→ **What you will do**: Give all the data again exactly.

(Records excerpted from a collection)

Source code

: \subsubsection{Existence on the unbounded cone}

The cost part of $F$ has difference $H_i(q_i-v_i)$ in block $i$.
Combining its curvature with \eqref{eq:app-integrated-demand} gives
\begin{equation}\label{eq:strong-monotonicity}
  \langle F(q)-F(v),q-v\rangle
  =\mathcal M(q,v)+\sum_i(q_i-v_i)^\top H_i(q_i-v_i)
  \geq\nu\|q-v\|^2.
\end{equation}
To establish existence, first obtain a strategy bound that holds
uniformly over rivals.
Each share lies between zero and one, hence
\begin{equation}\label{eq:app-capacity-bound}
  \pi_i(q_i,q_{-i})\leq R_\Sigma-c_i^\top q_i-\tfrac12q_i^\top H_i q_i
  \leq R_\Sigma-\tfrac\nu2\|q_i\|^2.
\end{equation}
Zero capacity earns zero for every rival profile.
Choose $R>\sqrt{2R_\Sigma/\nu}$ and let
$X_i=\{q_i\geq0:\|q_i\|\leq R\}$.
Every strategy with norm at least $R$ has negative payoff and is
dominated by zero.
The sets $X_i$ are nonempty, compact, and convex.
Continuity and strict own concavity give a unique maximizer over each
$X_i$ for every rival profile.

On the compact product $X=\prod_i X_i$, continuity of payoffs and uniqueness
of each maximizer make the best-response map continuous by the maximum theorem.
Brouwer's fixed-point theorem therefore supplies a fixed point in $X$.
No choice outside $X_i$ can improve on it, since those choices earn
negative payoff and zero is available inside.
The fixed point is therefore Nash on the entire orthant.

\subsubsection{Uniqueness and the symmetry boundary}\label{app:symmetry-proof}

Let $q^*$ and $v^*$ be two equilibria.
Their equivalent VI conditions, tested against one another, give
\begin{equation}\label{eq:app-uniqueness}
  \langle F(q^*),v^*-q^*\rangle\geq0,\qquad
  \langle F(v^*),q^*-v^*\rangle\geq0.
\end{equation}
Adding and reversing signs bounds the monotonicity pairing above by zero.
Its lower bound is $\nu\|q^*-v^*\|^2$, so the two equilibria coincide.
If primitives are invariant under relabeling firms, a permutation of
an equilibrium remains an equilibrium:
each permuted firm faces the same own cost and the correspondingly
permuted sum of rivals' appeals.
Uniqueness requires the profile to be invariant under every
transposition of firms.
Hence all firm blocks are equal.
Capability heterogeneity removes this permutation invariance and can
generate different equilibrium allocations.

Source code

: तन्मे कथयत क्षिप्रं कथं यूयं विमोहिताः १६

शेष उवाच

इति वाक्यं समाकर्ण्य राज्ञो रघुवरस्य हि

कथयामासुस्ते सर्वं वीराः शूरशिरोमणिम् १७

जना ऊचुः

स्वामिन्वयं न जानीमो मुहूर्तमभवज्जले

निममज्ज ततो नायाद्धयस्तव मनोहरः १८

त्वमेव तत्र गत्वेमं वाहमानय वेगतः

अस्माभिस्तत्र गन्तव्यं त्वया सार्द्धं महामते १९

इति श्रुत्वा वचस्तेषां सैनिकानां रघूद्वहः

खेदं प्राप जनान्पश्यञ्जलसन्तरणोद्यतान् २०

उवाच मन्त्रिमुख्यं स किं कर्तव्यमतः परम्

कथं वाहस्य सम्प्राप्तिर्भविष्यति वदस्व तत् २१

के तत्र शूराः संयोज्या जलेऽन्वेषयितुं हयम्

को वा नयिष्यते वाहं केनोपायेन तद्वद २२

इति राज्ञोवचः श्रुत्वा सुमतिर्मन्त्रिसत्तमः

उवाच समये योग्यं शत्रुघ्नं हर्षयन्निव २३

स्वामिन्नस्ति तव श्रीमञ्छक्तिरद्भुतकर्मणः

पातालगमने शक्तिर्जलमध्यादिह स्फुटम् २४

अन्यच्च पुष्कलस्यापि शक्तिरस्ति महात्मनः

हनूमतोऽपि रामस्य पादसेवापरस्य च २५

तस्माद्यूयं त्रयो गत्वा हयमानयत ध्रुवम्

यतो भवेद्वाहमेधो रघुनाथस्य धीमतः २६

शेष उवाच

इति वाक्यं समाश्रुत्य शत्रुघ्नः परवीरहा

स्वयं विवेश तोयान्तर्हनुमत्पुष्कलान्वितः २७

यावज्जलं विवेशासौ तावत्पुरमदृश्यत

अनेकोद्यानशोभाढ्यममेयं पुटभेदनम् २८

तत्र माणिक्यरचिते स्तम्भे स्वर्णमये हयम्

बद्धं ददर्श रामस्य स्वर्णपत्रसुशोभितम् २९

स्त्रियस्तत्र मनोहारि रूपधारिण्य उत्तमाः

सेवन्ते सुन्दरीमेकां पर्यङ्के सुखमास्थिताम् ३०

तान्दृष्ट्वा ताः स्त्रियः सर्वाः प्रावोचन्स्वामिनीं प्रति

→ **Final answer**:
Source code

: \subsubsection{Existence on the unbounded cone}

The cost part of $F$ has difference $H_i(q_i-v_i)$ in block $i$.
Combining its curvature with \eqref{eq:app-integrated-demand} gives
\begin{equation}\label{eq:strong-monotonicity}
  \langle F(q)-F(v),q-v\rangle
  =\mathcal M(q,v)+\sum_i(q_i-v_i)^\top H_i(q_i-v_i)
  \geq\nu\|q-v\|^2.
\end{equation}
To establish existence, first obtain a strategy bound that holds
uniformly over rivals.
Each share lies between zero and one, hence
\begin{equation}\label{eq:app-capacity-bound}
  \pi_i(q_i,q_{-i})\leq R_\Sigma-c_i^\top q_i-\tfrac12q_i^\top H_i q_i
  \leq R_\Sigma-\tfrac\nu2\|q_i\|^2.
\end{equation}
Zero capacity earns zero for every rival profile.
Choose $R>\sqrt{2R_\Sigma/\nu}$ and let
$X_i=\{q_i\geq0:\|q_i\|\leq R\}$.
Every strategy with norm at least $R$ has negative payoff and is
dominated by zero.
The sets $X_i$ are nonempty, compact, and convex.
Continuity and strict own concavity give a unique maximizer over each
$X_i$ for every rival profile.

On the compact product $X=\prod_i X_i$, continuity of payoffs and uniqueness
of each maximizer make the best-response map continuous by the maximum theorem.
Brouwer's fixed-point theorem therefore supplies a fixed point in $X$.
No choice outside $X_i$ can improve on it, since those choices earn
negative payoff and zero is available inside.
The fixed point is therefore Nash on the entire orthant.

\subsubsection{Uniqueness and the symmetry boundary}\label{app:symmetry-proof}

Let $q^*$ and $v^*$ be two equilibria.
Their equivalent VI conditions, tested against one another, give
\begin{equation}\label{eq:app-uniqueness}
  \langle F(q^*),v^*-q^*\rangle\geq0,\qquad
  \langle F(v^*),q^*-v^*\rangle\geq0.
\end{equation}
Adding and reversing signs bounds the monotonicity pairing above by zero.
Its lower bound is $\nu\|q^*-v^*\|^2$, so the two equilibria coincide.
If primitives are invariant under relabeling firms, a permutation of
an equilibrium remains an equilibrium:
each permuted firm faces the same own cost and the correspondingly
permuted sum of rivals' appeals.
Uniqueness requires the profile to be invariant under every
transposition of firms.
Hence all firm blocks are equal.
Capability heterogeneity removes this permutation invariance and can
generate different equilibrium allocations.

Source code

: तन्मे कथयत क्षिप्रं कथं यूयं विमोहिताः १६

शेष उवाच

इति वाक्यं समाकर्ण्य राज्ञो रघुवरस्य हि

कथयामासुस्ते सर्वं वीराः शूरशिरोमणिम् १७

जना ऊचुः

स्वामिन्वयं न जानीमो मुहूर्तमभवज्जले

निममज्ज ततो नायाद्धयस्तव मनोहरः १८

त्वमेव तत्र गत्वेमं वाहमानय वेगतः

अस्माभिस्तत्र गन्तव्यं त्वया सार्द्धं महामते १९

इति श्रुत्वा वचस्तेषां सैनिकानां रघूद्वहः

खेदं प्राप जनान्पश्यञ्जलसन्तरणोद्यतान् २०

उवाच मन्त्रिमुख्यं स किं कर्तव्यमतः परम्

कथं वाहस्य सम्प्राप्तिर्भविष्यति वदस्व तत् २१

के तत्र शूराः संयोज्या जलेऽन्वेषयितुं हयम्

को वा नयिष्यते वाहं केनोपायेन तद्वद २२

इति राज्ञोवचः श्रुत्वा सुमतिर्मन्त्रिसत्तमः

उवाच समये योग्यं शत्रुघ्नं हर्षयन्निव २३

स्वामिन्नस्ति तव श्रीमञ्छक्तिरद्भुतकर्मणः

पातालगमने शक्तिर्जलमध्यादिह स्फुटम् २४

अन्यच्च पुष्कलस्यापि शक्तिरस्ति महात्मनः

हनूमतोऽपि रामस्य पादसेवापरस्य च २५

तस्माद्यूयं त्रयो गत्वा हयमानयत ध्रुवम्

यतो भवेद्वाहमेधो रघुनाथस्य धीमतः २६

शेष उवाच

इति वाक्यं समाश्रुत्य शत्रुघ्नः परवीरहा

स्वयं विवेश तोयान्तर्हनुमत्पुष्कलान्वितः २७

यावज्जलं विवेशासौ तावत्पुरमदृश्यत

अनेकोद्यानशोभाढ्यममेयं पुटभेदनम् २८

तत्र माणिक्यरचिते स्तम्भे स्वर्णमये हयम्

बद्धं ददर्श रामस्य स्वर्णपत्रसुशोभितम् २९

स्त्रियस्तत्र मनोहारि रूपधारिण्य उत्तमाः

सेवन्ते सुन्दरीमेकां पर्यङ्के सुखमास्थिताम् ३०

तान्दृष्ट्वा ताः स्त्रियः सर्वाः प्रावोचन्स्वामिनीं प्रति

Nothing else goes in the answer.